Nasdaq divided the costs into fixed costs and variable costs. It was estimated that 50.0% of the steady state expenses were fixed costs, and the remaining 50.0% of the costs were variable costs. The variable costs were estimated to ramp up for seven years in proportion to the revenue.
Additionally, marketing and selling expenses were estimated to be incurred at 10.0% of the revenue during the six-year ramp-up period. Trade name royalty payments were estimated to be incurred at a 3.0% pre-tax royalty rate into perpetuity, as the Greenfield Approach assumes there are no assets other than the exchange registrations.
The initial capital expenditure in year one reflects the costs associated with obtaining the fixed assets and minimal regulatory fees were required. Subsequent annual capital expenditures and depreciation were estimated at 6.1% of the revenue, assuming that maintenance capital expenditures are required to replace the depreciated fixed assets.

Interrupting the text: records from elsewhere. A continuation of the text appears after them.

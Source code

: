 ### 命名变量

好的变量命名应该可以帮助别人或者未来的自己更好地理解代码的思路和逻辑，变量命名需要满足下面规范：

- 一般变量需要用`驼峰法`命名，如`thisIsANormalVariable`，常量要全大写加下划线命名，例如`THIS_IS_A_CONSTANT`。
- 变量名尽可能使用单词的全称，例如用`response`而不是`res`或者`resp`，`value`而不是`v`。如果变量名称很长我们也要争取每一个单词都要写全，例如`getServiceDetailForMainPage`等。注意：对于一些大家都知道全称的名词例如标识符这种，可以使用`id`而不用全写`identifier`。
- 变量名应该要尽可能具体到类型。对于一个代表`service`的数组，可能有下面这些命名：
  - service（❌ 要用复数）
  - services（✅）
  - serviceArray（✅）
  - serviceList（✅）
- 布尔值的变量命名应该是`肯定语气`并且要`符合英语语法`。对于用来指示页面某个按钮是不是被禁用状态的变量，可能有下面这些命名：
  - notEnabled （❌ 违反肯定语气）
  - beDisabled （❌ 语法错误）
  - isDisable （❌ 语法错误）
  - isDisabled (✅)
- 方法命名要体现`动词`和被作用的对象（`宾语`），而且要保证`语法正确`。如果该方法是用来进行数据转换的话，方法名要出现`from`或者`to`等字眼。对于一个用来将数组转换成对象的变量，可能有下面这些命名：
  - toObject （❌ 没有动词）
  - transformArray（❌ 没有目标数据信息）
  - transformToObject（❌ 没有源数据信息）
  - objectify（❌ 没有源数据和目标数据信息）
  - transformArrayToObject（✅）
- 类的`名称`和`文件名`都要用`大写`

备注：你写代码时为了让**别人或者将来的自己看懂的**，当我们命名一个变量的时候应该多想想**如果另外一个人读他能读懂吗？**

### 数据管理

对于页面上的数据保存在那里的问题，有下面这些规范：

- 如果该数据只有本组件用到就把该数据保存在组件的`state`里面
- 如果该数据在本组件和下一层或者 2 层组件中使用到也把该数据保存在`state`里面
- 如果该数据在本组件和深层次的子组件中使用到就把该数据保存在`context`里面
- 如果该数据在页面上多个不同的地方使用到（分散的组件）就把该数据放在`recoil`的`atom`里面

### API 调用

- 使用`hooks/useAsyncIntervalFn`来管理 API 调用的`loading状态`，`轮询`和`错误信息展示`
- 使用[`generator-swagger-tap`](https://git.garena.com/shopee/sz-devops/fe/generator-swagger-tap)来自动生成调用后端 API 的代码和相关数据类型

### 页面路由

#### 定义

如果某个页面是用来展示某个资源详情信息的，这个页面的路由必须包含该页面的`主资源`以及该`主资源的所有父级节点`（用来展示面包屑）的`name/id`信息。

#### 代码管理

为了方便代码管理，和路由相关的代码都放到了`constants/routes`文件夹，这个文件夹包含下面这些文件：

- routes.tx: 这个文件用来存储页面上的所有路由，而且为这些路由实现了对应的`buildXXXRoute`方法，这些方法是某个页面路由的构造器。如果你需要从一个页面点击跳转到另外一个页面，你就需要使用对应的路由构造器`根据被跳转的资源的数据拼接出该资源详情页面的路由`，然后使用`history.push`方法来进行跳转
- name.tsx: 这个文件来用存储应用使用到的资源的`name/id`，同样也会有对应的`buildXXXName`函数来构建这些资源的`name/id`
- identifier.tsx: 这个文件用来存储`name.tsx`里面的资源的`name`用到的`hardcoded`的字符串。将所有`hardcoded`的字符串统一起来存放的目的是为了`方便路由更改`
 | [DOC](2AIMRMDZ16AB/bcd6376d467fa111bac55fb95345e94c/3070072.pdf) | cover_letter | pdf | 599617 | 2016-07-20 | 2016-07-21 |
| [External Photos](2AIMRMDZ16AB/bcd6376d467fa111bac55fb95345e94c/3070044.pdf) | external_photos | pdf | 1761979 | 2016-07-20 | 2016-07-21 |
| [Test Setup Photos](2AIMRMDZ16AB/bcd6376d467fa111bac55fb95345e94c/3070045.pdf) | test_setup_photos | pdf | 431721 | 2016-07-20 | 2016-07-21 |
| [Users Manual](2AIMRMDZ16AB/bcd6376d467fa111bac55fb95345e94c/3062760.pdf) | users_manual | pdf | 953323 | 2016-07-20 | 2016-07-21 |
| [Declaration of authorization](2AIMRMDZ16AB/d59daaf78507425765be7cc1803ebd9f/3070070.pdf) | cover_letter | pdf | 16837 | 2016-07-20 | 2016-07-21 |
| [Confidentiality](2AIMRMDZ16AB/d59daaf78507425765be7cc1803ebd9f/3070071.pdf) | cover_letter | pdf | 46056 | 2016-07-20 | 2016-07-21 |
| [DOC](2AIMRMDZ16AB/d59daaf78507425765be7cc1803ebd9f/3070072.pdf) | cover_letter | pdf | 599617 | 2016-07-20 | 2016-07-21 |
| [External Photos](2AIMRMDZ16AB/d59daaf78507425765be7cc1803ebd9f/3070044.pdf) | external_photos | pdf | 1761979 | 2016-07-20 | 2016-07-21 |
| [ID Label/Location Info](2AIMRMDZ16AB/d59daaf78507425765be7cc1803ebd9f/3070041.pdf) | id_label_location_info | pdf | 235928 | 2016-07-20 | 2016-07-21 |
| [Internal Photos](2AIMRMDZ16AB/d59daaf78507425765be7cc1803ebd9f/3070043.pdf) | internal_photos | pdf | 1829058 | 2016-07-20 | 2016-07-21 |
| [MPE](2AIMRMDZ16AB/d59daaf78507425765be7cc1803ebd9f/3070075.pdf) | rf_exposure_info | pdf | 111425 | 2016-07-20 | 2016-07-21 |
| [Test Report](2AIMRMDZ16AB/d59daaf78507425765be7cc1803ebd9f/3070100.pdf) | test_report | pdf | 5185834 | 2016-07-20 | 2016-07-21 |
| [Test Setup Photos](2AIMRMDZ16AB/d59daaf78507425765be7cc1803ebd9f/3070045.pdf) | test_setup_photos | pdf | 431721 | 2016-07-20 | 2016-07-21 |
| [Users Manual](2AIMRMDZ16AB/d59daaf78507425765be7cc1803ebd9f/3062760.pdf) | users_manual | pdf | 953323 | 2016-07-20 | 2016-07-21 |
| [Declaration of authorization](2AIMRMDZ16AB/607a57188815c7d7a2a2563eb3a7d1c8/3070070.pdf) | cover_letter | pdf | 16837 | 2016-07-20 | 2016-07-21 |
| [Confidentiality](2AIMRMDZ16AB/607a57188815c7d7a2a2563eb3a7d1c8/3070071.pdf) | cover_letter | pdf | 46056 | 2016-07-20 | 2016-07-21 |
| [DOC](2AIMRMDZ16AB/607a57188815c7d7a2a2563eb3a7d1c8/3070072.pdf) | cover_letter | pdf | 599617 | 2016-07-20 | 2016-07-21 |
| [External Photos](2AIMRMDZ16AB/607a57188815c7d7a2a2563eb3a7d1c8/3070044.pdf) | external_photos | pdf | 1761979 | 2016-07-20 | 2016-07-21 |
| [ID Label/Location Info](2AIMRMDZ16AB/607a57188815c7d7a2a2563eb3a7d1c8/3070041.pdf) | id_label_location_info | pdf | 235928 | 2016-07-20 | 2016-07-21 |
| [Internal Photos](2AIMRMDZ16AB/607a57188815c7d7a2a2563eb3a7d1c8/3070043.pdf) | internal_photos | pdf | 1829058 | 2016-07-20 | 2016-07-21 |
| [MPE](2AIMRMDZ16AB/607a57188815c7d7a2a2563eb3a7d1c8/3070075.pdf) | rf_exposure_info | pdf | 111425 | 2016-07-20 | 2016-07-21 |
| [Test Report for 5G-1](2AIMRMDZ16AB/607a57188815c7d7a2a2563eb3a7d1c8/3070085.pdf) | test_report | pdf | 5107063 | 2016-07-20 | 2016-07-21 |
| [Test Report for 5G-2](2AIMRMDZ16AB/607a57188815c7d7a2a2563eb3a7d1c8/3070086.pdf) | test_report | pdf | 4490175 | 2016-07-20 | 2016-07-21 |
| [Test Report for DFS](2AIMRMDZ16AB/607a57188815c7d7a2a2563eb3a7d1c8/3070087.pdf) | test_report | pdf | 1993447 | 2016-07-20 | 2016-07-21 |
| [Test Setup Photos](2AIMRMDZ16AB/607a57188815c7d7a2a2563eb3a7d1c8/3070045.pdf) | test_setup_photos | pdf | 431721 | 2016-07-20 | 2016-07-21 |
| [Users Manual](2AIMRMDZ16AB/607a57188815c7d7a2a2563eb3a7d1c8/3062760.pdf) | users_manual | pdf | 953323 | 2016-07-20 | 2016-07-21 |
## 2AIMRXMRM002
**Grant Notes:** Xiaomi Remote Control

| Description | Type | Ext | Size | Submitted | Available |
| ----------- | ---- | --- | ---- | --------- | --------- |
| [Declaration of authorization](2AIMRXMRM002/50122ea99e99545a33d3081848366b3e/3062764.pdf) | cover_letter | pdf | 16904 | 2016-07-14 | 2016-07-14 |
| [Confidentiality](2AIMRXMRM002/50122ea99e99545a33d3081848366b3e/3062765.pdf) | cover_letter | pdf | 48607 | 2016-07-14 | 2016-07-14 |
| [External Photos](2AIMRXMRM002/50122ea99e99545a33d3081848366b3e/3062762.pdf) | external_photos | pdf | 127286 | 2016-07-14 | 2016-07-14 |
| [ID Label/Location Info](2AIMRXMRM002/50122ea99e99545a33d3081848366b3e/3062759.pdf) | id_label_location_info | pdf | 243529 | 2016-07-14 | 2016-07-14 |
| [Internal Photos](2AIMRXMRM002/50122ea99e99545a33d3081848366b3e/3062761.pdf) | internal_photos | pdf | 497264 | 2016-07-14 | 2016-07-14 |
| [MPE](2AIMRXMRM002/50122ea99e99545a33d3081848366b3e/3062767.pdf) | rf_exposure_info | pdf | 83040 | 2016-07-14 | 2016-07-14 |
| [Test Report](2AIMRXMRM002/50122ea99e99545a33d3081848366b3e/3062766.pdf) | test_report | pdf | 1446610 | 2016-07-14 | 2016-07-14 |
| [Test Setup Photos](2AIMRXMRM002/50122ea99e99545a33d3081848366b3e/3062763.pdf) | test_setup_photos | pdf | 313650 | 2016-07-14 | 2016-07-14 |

Based on historical working capital levels and a review of working capital for comparable companies operating in the industry, working capital for a typical market participant, as a percentage of net revenue, is projected to be 26.0% throughout the projection period.
The cash flows were then tax-effected at a rate of 28.0%, and a discounted tax amortization benefit was added to the fair value of the asset under the assumption that the exchange registrations would be amortized for tax purposes over a period of seven years.
Nasdaq used the above discussed Greenfield Approach as well as a cost analysis to determine the fair value of the exchange registration. At this time, Nasdaq decided to utilize the indicated fair value resulting from the cost analysis approach. This value appeared to be the most accurate value to use as it yielded a lower value than the Greenfield Approach.
An indefinite life was assumed for these registrations as the exchanges have operated, in some cases, for more than 140 years and the authorization to operate these exchanges is perpetual so long as OMX meets its regulatory requirements. Furthermore, since no legal, contractual, competitive, economic, or other factors limit the useful life of this intangible asset, Nasdaq considered the useful life of the exchange registrations to be indefinite. As noted above, we assessed the factors listed in paragraph 11 of SFAS 142 in making this indefinite life determination.